Department of International Political Relations

Authorities
Head of the Department: prof. dr hab. Marek Pietraś
Address
Głęboka 45 Street
20-612 Lublin, Poland
List of staff
A full list of staff ia available on THIS PAGE
About the Department

The Department of International Political Relations was established within the structure of the Institute of International Relations established on September 1, 2023. Its creation was preceded by previous organizational structures for the study of international relations at UMCS, such as the Department of International Relations (2019-2023), the Department of International Relations (1981-2019) and, before 1981, the International Relations Group. The department is therefore the successor of institutionalized research on international relations at UMCS, initiated in the mid-1960s. A significant contribution to their development was made by the late. Professor Ziemowit Jacek Pietraś.


The thematic scope of research conducted at the Department includes:

1) theoretical thinking about international relations and dilemmas of the relationship between the ontology and epistemology of international relations in the conditions of their change, especially the emergence of the Late Westphalian international order;

2) the plane of international relations with a focus on the political plane and the evolution of diplomacy and international political leadership, taking into account other planes such as economic, cultural, social, military and ecological;

4) activities of international relations entities with a focus on the foreign policy of states and the activity of non-state entities;

5) international processes such as changes in the global international order, processes of globalization and interdependence, integration, regionalization, transnational processes, changes in the geopolitical space of the modern world and its polarities;

6) various forms of institutionalization of international relations, including international organizations, international regimes, network structures, global governance;

7) international relations in regions with a focus on: Central Europe, Eastern Europe, the Euro-Atlantic region and European integration, the Balkans, Scandinavia, the Middle East, the Indo-Pacific region, South America, North America;

8) strategic culture of states and non-state actors;

9) international historical memory, attempts to treat it instrumentally in the strategies and practices of states and non-state actors in the context of ontological security;


The research conducted at the Department of International Political Relations is given an identity, sometimes called the Lublin School of International Relations. They are distinguished by several features.
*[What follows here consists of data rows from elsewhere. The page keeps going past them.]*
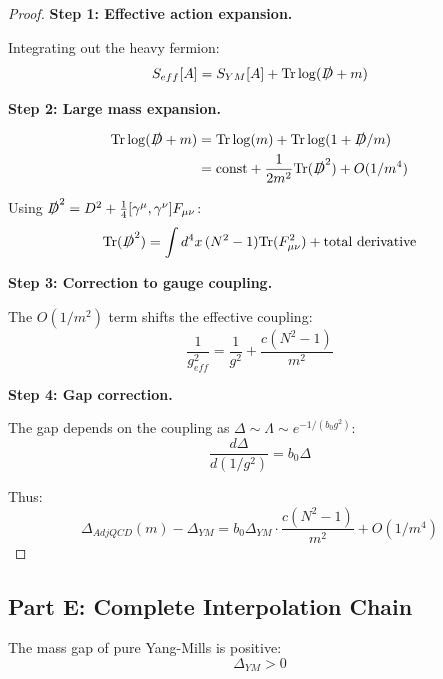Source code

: \begin{proof}
\textbf{Step 1: Effective action expansion.}

Integrating out the heavy fermion:
\begin{equation}
S_{eff}[A] = S_{YM}[A] + \mathrm{Tr}\log(\slashed{D} + m)
\end{equation}

\textbf{Step 2: Large mass expansion.}

\begin{align}
\mathrm{Tr}\log(\slashed{D} + m) &= \mathrm{Tr}\log(m) + \mathrm{Tr}\log(1 + \slashed{D}/m) \\
&= \text{const} + \frac{1}{2m^2}\mathrm{Tr}(\slashed{D}^2) + O(1/m^4)
\end{align}

Using $\slashed{D}^2 = D^2 + \frac{1}{4}[\gamma^\mu, \gamma^\nu]F_{\mu\nu}$:
\begin{equation}
\mathrm{Tr}(\slashed{D}^2) = \int d^4x \, (N^2-1) \mathrm{Tr}(F_{\mu\nu}^2) + \text{total derivative}
\end{equation}

\textbf{Step 3: Correction to gauge coupling.}

The $O(1/m^2)$ term shifts the effective coupling:
\begin{equation}
\frac{1}{g_{eff}^2} = \frac{1}{g^2} + \frac{c(N^2-1)}{m^2}
\end{equation}

\textbf{Step 4: Gap correction.}

The gap depends on the coupling as $\Delta \sim \Lambda \sim e^{-1/(b_0 g^2)}$:
\begin{equation}
\frac{d\Delta}{d(1/g^2)} = b_0 \Delta
\end{equation}

Thus:
\begin{equation}
\Delta_{AdjQCD}(m) - \Delta_{YM} = b_0 \Delta_{YM} \cdot \frac{c(N^2-1)}{m^2} + O(1/m^4)
\end{equation}
\end{proof}

\subsection{Part E: Complete Interpolation Chain}

\begin{theorem}
\label{thm:adjoint-complete-126}
The mass gap of pure Yang-Mills is positive:
\begin{equation}
\boxed{\Delta_{YM} > 0}
\end{equation}
\end{theorem}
Firstly, considering the state as the main actor of international relations, research broadly takes into account non-state – transnational – entities, which means a departure from state-centric thinking about international relations. In relation to states, we have developed a specific approach to the analysis of foreign policy and diplomacy from the perspective of their change.

Secondly, the category of change in the world of historical acceleration, globalization processes, increasing social mobility, the importance of cyberspace and perhaps entering the period of the Anthropocene is particularly important for the identity of our research. In their context, we develop the concept of the late Westphalian international order.

Thirdly, we analyze cross-border activities, phenomena and processes in their broader context, taking into account independent variables and cause-and-effect relationships existing at the level of the international system, but also at the level of states' internal policies. Recognizing the particular importance of changes at the level of the global international system and regional systems as independent variables, we believe that contemporary international relations cannot be analyzed in isolation from the interior of states.

Fourthly, we attach great importance to the theoretical and methodological correctness of the research conducted, and to the use of the theoretical and methodological heritage of the discipline as research tools. In other words, the research we conduct is not reduced to the sum of facts on a given topic.

Fifthly, in order to present the results of our research, in addition to their theoretical and methodological correctness, the precision of the language and the use of a network of categories specific to the discipline of "international relations" are important.

Sixth, we internationalize our research, systematically expanding the range of international partners.